◆ Exercise details ◆
Copy every line of the entries that has the string "mathbb" in it.

◆ Records to use ◆
[Start of Attachment]
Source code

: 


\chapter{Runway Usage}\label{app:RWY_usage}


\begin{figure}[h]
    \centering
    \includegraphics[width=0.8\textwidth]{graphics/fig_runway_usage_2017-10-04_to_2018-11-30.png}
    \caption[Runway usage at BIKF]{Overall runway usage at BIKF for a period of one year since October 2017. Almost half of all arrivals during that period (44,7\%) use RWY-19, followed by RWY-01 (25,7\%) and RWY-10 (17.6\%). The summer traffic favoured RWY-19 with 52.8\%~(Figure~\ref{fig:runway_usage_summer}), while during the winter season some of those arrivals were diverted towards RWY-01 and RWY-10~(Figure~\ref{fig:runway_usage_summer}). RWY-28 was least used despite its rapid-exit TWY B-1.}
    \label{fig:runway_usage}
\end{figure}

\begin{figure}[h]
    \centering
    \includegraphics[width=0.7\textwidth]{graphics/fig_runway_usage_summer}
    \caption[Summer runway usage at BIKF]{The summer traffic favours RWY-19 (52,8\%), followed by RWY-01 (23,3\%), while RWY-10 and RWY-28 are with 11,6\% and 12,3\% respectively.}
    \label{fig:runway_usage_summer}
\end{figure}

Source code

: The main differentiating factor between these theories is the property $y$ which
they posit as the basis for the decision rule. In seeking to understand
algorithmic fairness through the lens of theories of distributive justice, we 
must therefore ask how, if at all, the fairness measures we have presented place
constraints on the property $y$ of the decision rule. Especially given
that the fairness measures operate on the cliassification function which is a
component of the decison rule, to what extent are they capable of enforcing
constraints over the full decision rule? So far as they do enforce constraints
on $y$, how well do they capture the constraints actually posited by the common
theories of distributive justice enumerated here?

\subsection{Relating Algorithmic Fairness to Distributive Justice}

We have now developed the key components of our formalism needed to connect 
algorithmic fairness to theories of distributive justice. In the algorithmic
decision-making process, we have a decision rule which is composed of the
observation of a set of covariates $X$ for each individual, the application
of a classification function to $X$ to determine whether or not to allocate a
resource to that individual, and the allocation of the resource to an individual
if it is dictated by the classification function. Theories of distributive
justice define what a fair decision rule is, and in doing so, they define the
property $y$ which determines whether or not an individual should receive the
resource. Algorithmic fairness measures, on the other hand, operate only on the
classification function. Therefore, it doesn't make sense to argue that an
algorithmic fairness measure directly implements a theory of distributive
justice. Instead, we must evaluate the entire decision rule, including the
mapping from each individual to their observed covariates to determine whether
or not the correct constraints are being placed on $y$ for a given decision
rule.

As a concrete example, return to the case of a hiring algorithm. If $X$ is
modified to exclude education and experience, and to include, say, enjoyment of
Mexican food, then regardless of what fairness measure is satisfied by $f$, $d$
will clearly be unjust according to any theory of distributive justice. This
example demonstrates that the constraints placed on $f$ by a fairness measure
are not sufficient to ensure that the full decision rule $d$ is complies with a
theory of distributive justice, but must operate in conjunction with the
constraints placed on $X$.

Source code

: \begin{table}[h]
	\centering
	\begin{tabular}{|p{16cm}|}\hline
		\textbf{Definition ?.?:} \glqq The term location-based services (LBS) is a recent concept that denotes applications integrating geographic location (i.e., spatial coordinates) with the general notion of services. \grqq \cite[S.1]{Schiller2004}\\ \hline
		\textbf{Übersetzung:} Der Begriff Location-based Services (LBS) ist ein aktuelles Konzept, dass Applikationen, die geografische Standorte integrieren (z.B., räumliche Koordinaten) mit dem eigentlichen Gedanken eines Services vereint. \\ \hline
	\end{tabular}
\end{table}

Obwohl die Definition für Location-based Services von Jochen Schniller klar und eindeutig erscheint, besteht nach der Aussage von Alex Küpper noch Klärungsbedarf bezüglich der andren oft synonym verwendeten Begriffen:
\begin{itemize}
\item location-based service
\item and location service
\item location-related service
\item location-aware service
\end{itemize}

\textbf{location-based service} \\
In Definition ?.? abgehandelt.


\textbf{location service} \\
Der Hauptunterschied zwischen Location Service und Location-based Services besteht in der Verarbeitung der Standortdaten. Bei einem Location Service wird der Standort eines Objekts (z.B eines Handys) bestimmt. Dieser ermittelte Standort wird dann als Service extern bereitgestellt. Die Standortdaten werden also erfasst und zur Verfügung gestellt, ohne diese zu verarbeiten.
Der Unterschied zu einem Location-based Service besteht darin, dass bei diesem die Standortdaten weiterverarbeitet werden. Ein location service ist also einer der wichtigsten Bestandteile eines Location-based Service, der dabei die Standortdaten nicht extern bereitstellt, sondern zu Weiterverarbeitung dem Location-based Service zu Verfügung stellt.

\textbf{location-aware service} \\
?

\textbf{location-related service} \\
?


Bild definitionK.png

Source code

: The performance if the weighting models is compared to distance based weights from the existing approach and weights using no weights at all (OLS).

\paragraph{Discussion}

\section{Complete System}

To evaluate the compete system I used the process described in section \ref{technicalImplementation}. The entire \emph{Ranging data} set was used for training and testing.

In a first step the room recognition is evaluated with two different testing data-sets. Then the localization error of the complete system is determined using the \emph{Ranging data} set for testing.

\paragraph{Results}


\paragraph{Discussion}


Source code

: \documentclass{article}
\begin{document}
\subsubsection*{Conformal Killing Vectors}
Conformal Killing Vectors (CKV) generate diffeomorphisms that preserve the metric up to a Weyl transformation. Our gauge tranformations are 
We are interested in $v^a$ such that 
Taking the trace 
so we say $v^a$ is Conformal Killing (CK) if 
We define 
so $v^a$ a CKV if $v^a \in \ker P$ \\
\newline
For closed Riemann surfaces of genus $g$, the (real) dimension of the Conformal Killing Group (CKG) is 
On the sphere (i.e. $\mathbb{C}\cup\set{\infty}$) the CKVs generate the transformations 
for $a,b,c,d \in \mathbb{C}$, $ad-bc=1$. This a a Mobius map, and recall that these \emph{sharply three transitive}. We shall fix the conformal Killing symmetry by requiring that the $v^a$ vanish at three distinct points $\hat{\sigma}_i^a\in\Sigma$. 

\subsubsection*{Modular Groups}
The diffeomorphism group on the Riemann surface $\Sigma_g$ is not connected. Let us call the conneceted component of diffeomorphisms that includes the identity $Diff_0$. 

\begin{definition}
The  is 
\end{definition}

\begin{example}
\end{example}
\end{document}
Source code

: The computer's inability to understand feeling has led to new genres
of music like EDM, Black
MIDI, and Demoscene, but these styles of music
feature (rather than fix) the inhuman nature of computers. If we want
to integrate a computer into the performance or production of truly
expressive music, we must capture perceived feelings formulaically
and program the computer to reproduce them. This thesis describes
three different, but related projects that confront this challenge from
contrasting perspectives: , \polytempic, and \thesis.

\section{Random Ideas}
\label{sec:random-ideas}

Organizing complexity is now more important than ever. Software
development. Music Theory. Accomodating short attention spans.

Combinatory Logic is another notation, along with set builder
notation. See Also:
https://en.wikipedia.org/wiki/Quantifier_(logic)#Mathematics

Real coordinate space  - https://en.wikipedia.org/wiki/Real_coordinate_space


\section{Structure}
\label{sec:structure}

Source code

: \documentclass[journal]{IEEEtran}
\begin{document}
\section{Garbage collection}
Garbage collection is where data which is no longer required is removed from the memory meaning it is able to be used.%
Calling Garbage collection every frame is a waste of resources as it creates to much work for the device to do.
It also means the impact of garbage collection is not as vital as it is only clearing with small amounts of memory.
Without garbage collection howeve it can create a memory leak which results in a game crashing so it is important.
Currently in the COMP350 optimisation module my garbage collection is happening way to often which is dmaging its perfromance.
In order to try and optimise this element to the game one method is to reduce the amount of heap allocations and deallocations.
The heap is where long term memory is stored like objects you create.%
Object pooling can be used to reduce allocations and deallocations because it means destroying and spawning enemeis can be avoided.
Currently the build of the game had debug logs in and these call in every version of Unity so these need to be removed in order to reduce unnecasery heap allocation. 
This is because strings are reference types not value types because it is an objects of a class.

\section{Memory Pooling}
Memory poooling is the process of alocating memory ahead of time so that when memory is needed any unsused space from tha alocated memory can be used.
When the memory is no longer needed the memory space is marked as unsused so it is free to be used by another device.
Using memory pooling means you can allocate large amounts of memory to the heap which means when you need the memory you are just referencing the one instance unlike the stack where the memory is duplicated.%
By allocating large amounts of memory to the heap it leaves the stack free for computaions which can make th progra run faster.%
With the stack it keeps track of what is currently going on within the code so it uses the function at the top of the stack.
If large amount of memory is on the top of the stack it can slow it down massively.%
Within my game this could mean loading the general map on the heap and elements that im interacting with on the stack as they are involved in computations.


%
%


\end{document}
[End of Attachment]
◆ Exercise output ◆
On the sphere (i.e. $\mathbb{C}\cup\set{\infty}$) the CKVs generate the transformations 
for $a,b,c,d \in \mathbb{C}$, $ad-bc=1$. This a a Mobius map, and recall that these \emph{sharply three transitive}. We shall fix the conformal Killing symmetry by requiring that the $v^a$ vanish at three distinct points $\hat{\sigma}_i^a\in\Sigma$. 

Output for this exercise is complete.